I was flying in the Gulf of Mexico back early in my career and lived offshore for a week at a time. My job was to fly the rig apes from platform to platform all day long and if something interesting caught my eye, I'd go over and check it out. (On a side note, the previous pilot on the job I was flying was Kris Kristofferson, who got run off because all he wanted to do was play guitar and write music. The field foreman couldn't get him to go fly. A classic case of seagull syndrome: A pilot who won't leave until the last possible moment)

So on the particular day during the summer, the water was like glass, but little thunder bumpers would crop up all over the place growing big enough to maybe rain a bit, but not much more. However, there was one cloud which had grown a bit larger than the others and had developed a water spout or a tornado, if you will, that grows over water. The air was so calm that the tail hung perfectly vertical and didn't whip around like so many of them do. The cloud was just the right size that the funnel dipped down just to the surface of the water and stirred it up, which attracted fish who thought it might be a type called pogees, a little chumming fish the local coon asses used for plant food among other things.

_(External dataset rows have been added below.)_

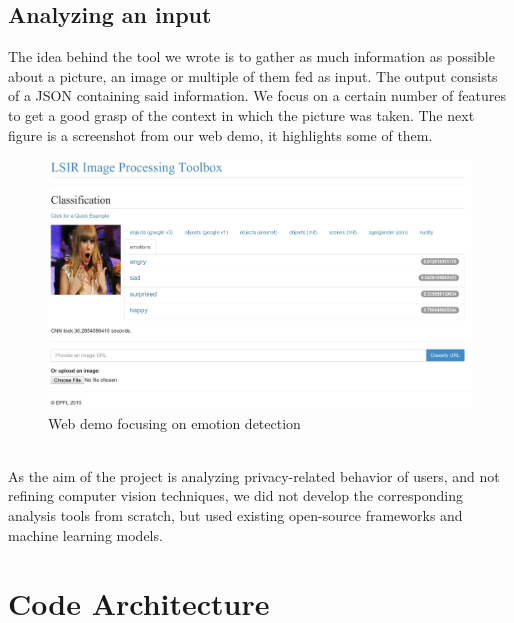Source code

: \documentclass{article}
\begin{document}
    \subsection{Analyzing an input}
        The idea behind the tool we wrote is to gather as much information as possible about a picture, an image or multiple of them fed as input. The output consists of a JSON containing said information. We focus on a certain number of features to get a good grasp of the context in which the picture was taken. The next figure is a screenshot from our web demo, it highlights some of them. 
        \begin{figure}[h]
            \centering
            \includegraphics[scale=0.18]{emotions.jpg}
            \caption{Web demo focusing on emotion detection}
          \label{fig:emotions}
        \end{figure}
        \\As the aim of the project is analyzing privacy-related behavior of users, and not refining computer vision techniques, we did not develop the corresponding analysis tools from scratch, but used existing open-source frameworks and machine learning models.

\newpage
\section{Code Architecture}
\end{document}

So I'm slowly circling this funnel cloud fairly tight, maybe 50-70' away from it since it wasn't moving and I could see fish being sucked up by the water spout into the cloud above. It wasn't much more than the third of fourth pass around this thing that I noticed the fish were falling out of the sky around me, when, SPLAT! a fish went through the rotor system and exploded. Fish guts all over the wind screen and fuselage.

I had a tough time explaining myself to the mechanic that evening.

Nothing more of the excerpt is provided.